“您是真的一点都不知道啊。我们严家的世交姓舒,严家和舒家的交情至今已经持续了几代,外人虽然不知道,但您拥有自己的情报机构,想来应该是知道的才对。不过,舒悟的父亲我想您肯定认识,他叫舒喆瀚,是我们国家顶尖级别的肿瘤科教授,他的母亲凌秧也是位出色出名的儿科医生。撇去与严家的关系不说,光凭他父母的名望,他也不会是位背景普通的小医生。”

        严沐舟看着面色土灰的金焕。

        “我的父母对舒悟的疼爱甚至于是多过我的,您想碰他,老实说,我也不知道我的父母会不会答应呢,您觉得呢?”
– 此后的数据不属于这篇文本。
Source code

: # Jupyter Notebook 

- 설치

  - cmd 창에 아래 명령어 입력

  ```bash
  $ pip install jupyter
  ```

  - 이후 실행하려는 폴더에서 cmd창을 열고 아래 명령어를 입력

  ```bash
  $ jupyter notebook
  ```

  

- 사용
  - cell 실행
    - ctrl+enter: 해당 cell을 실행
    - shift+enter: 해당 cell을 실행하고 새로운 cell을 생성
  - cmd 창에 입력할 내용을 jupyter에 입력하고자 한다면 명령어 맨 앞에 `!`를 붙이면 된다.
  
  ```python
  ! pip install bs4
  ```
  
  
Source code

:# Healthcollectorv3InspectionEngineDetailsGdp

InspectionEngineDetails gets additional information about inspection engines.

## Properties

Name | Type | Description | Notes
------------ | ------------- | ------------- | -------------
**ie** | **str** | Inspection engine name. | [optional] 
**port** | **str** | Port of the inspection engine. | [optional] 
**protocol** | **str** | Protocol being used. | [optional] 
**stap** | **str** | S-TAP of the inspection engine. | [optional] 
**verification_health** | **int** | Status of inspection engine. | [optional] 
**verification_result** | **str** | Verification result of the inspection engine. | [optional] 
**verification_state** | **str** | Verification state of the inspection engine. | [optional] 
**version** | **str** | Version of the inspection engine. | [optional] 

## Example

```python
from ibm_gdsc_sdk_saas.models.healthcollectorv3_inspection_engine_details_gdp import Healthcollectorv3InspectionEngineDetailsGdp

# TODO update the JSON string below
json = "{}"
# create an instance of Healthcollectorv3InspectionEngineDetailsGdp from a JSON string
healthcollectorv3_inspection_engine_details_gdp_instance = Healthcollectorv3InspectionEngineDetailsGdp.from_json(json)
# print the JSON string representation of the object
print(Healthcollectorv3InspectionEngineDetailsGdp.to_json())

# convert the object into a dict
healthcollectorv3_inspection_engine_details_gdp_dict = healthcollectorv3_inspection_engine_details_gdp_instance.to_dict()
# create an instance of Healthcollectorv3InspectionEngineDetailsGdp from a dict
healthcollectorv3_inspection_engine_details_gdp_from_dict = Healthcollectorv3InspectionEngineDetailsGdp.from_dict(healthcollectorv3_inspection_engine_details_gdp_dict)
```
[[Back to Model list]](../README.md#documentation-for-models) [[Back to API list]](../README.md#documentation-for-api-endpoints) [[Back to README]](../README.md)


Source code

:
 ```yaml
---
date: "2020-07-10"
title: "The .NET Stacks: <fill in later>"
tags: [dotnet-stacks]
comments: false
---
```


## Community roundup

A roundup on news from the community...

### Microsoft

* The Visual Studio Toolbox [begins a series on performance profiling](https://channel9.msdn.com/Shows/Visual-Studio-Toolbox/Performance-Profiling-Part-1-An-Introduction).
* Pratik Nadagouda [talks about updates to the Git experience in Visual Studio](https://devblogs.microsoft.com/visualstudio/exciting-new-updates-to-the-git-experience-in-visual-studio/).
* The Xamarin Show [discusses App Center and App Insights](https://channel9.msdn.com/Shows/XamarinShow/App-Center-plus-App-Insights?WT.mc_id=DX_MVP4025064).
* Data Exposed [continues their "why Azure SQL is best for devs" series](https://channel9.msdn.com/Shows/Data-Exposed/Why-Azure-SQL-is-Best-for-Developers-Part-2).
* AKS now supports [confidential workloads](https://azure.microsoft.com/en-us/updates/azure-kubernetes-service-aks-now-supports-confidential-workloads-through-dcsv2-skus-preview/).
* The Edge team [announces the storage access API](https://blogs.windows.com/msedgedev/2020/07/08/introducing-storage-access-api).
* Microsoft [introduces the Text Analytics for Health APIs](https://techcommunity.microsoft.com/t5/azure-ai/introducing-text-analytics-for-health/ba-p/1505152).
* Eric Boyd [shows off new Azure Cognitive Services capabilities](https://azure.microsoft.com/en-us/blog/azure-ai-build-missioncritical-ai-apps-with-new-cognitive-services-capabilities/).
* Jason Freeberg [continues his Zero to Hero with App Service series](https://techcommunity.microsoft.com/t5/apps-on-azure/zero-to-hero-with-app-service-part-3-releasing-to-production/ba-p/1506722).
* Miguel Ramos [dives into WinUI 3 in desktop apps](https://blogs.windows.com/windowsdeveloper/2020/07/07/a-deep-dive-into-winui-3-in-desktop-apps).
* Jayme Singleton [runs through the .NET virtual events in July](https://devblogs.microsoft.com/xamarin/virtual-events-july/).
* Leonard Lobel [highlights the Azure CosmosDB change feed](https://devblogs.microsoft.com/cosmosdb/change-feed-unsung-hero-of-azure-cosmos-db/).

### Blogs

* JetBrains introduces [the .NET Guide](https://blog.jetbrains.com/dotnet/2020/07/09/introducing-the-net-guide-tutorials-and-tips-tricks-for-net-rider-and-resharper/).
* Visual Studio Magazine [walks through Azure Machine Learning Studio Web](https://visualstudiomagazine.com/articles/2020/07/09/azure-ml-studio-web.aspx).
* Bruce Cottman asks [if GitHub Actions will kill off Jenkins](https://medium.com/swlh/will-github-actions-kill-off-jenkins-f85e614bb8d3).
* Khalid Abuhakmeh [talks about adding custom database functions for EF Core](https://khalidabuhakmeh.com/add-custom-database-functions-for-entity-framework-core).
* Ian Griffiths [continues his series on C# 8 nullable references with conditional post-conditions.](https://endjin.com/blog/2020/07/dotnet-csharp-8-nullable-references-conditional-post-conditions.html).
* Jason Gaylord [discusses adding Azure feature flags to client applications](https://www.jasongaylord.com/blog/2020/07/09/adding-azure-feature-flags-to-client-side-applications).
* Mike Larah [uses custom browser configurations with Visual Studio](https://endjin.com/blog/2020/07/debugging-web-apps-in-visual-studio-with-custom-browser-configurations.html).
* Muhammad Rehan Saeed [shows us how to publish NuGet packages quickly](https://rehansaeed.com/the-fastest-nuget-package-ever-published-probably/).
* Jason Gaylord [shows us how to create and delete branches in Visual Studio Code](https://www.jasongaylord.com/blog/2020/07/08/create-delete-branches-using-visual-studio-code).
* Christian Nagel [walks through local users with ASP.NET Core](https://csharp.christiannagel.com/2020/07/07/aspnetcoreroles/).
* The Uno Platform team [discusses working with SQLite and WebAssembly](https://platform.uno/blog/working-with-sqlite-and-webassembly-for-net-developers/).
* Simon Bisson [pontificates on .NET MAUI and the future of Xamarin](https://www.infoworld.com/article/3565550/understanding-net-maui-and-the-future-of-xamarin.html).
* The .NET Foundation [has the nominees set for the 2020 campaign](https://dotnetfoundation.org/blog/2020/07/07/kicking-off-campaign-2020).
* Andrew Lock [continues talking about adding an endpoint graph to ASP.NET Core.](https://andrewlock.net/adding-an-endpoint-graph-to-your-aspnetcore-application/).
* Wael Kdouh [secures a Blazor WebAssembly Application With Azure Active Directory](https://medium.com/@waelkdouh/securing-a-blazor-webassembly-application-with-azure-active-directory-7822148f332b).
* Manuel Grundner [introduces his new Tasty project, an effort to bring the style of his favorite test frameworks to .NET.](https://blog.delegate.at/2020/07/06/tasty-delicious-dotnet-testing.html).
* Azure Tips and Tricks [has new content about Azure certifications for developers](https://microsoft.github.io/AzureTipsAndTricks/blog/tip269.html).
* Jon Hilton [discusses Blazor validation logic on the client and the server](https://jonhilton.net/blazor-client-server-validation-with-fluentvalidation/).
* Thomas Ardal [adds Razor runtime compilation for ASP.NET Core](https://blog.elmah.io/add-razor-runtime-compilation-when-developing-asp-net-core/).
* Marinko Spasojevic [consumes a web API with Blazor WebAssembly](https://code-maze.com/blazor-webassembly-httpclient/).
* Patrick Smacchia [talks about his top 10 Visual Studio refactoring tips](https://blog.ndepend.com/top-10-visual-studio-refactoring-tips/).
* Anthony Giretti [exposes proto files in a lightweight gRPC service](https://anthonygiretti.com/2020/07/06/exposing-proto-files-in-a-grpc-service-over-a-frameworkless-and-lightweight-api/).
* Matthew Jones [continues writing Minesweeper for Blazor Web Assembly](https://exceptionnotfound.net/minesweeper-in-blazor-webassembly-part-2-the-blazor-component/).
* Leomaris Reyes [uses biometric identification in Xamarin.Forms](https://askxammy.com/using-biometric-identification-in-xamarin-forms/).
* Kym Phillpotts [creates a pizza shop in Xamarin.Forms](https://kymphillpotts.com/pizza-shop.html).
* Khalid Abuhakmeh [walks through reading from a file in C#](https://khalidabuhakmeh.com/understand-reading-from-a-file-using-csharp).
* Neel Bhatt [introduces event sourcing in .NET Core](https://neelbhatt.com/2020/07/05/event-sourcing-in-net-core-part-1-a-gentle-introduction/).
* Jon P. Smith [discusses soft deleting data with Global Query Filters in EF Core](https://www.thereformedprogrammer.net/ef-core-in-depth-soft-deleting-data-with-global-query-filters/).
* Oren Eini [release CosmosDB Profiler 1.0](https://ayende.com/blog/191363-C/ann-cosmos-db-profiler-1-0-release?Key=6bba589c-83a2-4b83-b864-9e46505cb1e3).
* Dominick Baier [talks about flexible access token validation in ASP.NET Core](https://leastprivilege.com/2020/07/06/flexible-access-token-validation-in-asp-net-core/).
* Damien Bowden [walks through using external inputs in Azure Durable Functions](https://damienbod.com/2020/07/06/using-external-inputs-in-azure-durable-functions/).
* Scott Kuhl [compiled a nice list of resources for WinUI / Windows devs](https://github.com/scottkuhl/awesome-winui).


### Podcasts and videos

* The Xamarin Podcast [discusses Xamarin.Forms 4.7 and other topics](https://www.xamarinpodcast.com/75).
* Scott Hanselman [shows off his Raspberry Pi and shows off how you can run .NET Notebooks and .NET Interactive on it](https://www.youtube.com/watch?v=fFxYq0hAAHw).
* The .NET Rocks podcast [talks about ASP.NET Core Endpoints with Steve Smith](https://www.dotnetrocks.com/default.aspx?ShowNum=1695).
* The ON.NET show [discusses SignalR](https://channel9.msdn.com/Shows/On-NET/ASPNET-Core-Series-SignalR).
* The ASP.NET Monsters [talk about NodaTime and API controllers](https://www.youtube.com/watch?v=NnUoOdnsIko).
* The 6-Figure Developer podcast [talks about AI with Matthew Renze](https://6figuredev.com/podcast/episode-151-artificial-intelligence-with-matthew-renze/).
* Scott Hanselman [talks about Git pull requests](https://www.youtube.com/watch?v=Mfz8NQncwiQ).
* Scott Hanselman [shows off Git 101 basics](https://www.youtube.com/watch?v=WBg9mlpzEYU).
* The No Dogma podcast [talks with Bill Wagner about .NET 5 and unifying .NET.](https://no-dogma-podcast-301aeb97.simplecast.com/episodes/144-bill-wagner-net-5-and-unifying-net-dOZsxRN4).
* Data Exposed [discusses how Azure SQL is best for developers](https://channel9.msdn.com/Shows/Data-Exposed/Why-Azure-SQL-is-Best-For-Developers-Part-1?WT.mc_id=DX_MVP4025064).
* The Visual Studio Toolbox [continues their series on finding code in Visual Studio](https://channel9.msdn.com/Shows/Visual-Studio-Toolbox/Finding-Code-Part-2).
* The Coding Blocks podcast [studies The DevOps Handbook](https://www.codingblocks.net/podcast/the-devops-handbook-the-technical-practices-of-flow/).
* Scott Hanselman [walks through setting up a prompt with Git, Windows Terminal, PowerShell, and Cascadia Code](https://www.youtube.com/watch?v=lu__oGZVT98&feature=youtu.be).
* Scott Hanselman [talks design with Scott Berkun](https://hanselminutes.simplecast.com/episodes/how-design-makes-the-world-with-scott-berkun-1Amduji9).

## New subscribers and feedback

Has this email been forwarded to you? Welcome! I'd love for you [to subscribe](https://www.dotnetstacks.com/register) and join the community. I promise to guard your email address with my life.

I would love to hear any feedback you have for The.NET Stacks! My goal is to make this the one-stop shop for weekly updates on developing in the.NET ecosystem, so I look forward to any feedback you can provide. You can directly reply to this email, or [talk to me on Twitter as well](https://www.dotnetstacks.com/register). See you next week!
        金焕无力的张了张嘴,却发不出一个音,他只觉得自己完蛋了。

        “更何况,舒悟他啊,”严沐舟的笑意更深了,金焕感到胆寒。“是我严沐舟的人。”

        严沐舟并不打算等金焕的回答,而是拿起重新倒上了酒的酒杯,朝金焕那边举了举。

        “金董,这杯酒沐舟敬您,也敬我们的过去,以及,现在。”

        但没有未来。

        严沐舟将酒一饮而尽,用纸巾擦干净唇沿,他站起身来。

        “多谢金董款待,餐点虽然准备的丰盛,但很遗憾,的确不合我的胃口。”